TBR: Perfect Madness
Tuesday, March 15th, 2005I promise, this is going to be my very last post about Judith Warner and Perfect Madness. When I wrote about her articles, I said that I didn’t think she had made a convincing case between the problem she identified and her solutions, but I thought the missing links might be in her book. Well, I’ve read the book now, and I’m pretty disappointed.
I think Warner is making three basic arguments, of which I agree with maybe one and a half of.
The first argument is essentially psychological. A great deal has been written already about how Warner is only writing about an extremely narrow — and privileged — slice of American society. Well, I’m in that slice. I’m at the tail end of the generation she’s writing about. I live in suburban Washington DC, where Warner did most of her "research." And while she never defines what she means by "middle- and upper-middle class," I’m probably in that too. And even so, I found myself thinking "what the heck is she talking about?" much of the time.
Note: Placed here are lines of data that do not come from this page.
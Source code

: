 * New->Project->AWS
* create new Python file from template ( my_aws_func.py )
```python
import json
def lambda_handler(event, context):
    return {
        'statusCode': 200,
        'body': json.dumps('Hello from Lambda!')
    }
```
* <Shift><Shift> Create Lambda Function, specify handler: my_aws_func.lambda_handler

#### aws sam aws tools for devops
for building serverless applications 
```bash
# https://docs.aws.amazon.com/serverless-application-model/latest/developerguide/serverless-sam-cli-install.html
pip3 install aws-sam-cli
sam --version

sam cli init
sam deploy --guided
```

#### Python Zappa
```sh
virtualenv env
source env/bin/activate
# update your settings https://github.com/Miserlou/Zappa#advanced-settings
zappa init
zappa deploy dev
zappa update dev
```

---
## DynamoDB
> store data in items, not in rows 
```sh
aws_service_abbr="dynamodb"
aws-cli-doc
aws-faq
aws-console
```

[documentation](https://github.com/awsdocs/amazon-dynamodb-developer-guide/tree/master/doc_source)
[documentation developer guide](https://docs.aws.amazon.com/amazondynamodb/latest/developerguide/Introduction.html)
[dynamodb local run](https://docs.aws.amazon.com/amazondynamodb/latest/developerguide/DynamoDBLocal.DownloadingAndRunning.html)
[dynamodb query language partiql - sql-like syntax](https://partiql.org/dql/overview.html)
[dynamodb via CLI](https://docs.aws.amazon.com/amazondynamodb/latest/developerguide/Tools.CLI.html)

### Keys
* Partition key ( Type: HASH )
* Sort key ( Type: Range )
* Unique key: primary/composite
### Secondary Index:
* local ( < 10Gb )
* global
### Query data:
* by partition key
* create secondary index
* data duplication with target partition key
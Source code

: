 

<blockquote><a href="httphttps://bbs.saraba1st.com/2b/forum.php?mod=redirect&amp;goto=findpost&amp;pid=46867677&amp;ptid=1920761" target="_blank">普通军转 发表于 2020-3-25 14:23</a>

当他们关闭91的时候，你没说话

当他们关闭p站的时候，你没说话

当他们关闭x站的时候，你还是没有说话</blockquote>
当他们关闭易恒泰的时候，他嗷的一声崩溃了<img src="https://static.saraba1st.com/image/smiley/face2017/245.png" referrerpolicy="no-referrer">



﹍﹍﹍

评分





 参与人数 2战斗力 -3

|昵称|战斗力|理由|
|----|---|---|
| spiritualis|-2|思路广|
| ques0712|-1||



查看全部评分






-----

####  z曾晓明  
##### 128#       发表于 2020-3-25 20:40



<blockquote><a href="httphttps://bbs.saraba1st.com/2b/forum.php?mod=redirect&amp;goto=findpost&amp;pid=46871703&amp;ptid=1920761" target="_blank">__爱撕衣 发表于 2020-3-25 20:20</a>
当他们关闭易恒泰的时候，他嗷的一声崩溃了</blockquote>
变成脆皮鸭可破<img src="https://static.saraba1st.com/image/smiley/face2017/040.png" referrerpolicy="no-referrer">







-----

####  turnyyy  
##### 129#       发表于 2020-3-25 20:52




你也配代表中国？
In a typically overwraught paragraph, she writes:
"Our baby boomer elders often call us selfish, but in doing so they miss a larger point: that what our obsessive looking inward hides is at base a kind of despair. A lack of faith that change can come to the outside world. A lack of belief in our political culture or our institutions. Our outlook is something very much akin to what cognitive behavioralists call ‘learned helplessness.’"
Oh fercripessake.
Warner’s second argument is that there’s a severe problem of the commons, in which good health care, good schools, recreational opportunities are not generally available, but left to each family to obtain on its own. Warner writes:
"It would be easy (and comforting too) to dismiss the pervasive parental anxiety of our time as so much media-stoked nonsense… But to parent in such a state of grace, you have to be able to believe that things will, if you let them fall into place, basically turn out all right. And, frankly, at this point in time, in our winner-take-all-society, there is much reason to believe that they will not."
I find this an infuriating argument, because I think it’s probably true for everyone EXCEPT the upper-middle class women whom Warner is talking about. Warner herself points out that the whole body of early brain research, which has been used to sell all sorts of crap to anxious parents, is largely based on the experiences of highly deprived children. Perry Preschool dramatically transformed the life courses of the very poor kids who attended it; my kids — and those of Warner’s subjects — will almost certainly be fine whatever preschool we send them to or if we send them to no preschool at all.
Warner’s final claim is that American society gives mothers an artificial choice between inflexible, often more-than-full-time, work and isolating full-time motherhood. Many women would prefer something in between. This is essentially a version of what Joan Williams has argued about good jobs still being based on an ideal worker who either doesn’t have kids or has an at-home spouse to take care of them. (Warner seems to ignore the fact that there are plenty of part-time jobs out there, if you don’t care about things like benefits or decent pay. But it’s true that many of these jobs are not worth the effort for women whose husbands make as much as those of Warner’s subjects, so I’m not going to quibble.)
My bottom line: if you’ve read the articles, don’t bother with the book. Do read Phantom Scribbler’s Self-Evaluation Test and Angry Pregnant Lawyer’s discussion of one mom’s reaction to that NYTimes article. (Warning: the second link isn’t work- or kid-safe.)